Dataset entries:
= = = = = = =

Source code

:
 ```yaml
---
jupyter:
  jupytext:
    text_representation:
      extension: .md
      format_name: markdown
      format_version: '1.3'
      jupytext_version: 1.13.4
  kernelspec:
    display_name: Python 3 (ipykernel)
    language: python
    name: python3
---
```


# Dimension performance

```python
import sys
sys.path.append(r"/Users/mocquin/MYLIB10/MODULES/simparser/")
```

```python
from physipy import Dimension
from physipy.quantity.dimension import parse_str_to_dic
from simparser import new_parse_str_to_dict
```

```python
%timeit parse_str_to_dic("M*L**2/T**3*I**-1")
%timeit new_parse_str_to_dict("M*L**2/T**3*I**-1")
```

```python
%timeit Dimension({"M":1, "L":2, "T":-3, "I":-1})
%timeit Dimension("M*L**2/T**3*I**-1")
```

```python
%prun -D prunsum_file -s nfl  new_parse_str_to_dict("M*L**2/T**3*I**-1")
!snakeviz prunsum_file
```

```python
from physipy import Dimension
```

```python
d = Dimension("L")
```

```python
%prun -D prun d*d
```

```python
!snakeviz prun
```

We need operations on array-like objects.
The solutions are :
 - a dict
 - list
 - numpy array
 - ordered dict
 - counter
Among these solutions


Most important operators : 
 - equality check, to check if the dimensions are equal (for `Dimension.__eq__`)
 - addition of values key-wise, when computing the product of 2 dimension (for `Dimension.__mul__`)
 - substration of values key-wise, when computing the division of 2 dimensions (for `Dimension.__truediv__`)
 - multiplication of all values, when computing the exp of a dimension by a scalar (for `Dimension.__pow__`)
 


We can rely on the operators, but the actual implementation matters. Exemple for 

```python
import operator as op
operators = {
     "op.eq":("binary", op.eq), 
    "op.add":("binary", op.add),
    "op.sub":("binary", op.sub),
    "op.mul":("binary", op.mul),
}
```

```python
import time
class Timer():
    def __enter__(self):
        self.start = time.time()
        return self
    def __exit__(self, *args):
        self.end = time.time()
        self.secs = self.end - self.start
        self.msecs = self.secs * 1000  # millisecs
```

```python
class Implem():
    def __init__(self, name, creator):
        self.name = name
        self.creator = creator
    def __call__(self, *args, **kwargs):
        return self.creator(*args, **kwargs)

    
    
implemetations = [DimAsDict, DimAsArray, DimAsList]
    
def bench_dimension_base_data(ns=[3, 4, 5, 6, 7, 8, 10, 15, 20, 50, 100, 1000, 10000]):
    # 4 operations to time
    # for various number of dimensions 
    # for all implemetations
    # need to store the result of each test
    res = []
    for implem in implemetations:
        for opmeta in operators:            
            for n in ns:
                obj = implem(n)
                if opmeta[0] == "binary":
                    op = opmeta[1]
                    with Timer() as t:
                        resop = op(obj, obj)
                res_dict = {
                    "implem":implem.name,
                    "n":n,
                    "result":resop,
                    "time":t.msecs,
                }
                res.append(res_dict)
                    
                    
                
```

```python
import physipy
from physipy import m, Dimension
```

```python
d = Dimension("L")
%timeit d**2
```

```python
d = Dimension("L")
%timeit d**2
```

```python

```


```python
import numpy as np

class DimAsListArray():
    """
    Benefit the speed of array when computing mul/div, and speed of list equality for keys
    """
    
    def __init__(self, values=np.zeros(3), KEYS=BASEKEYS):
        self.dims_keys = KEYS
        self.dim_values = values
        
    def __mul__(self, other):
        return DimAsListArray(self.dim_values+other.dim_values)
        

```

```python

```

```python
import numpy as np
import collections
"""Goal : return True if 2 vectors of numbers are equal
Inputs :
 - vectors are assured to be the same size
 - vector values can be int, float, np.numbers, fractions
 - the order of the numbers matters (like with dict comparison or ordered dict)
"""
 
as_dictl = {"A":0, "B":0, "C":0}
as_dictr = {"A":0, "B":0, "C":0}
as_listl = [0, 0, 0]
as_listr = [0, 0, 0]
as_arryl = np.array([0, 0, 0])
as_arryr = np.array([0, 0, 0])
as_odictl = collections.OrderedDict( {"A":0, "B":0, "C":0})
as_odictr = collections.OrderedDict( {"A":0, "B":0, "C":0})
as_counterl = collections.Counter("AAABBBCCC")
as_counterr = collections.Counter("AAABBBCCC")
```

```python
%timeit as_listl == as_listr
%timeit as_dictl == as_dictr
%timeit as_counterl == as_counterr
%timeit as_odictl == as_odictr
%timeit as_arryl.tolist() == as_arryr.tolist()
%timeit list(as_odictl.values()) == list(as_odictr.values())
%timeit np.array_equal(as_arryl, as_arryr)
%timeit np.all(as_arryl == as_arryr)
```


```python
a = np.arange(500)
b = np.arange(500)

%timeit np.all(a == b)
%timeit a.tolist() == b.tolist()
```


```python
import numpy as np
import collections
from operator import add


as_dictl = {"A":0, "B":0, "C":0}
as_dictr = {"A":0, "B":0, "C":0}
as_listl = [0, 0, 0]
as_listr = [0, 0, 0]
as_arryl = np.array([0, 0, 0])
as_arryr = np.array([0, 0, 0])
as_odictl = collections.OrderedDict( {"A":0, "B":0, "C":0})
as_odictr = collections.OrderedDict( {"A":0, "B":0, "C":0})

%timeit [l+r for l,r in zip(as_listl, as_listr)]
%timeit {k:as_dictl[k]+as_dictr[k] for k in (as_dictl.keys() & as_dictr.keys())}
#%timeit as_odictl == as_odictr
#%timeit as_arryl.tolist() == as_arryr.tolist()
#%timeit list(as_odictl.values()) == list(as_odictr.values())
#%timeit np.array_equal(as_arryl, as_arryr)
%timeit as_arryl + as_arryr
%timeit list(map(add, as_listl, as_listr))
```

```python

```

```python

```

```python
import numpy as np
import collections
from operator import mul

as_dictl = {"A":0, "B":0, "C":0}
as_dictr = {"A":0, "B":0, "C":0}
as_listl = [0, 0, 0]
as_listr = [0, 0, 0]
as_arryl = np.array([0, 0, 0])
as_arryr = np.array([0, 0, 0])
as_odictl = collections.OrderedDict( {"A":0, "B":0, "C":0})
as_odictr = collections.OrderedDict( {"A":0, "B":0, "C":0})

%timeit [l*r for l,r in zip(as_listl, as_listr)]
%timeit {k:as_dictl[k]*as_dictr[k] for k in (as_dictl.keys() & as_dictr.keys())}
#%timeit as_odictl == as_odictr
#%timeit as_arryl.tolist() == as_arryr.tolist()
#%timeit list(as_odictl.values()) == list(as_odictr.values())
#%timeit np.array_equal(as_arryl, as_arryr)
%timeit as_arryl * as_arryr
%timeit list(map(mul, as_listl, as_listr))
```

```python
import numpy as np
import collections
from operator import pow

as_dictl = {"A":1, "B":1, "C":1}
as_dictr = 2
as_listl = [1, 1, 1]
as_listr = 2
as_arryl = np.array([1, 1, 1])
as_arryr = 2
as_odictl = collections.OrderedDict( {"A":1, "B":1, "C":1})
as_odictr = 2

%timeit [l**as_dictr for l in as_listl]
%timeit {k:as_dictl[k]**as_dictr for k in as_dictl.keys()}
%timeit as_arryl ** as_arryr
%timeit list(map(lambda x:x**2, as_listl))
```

= = = = = = =

### [Problem description]
Above are the entries; copy every line among them that contains the word "solutions".

### [Exercise answer]
The solutions are :
Among these solutions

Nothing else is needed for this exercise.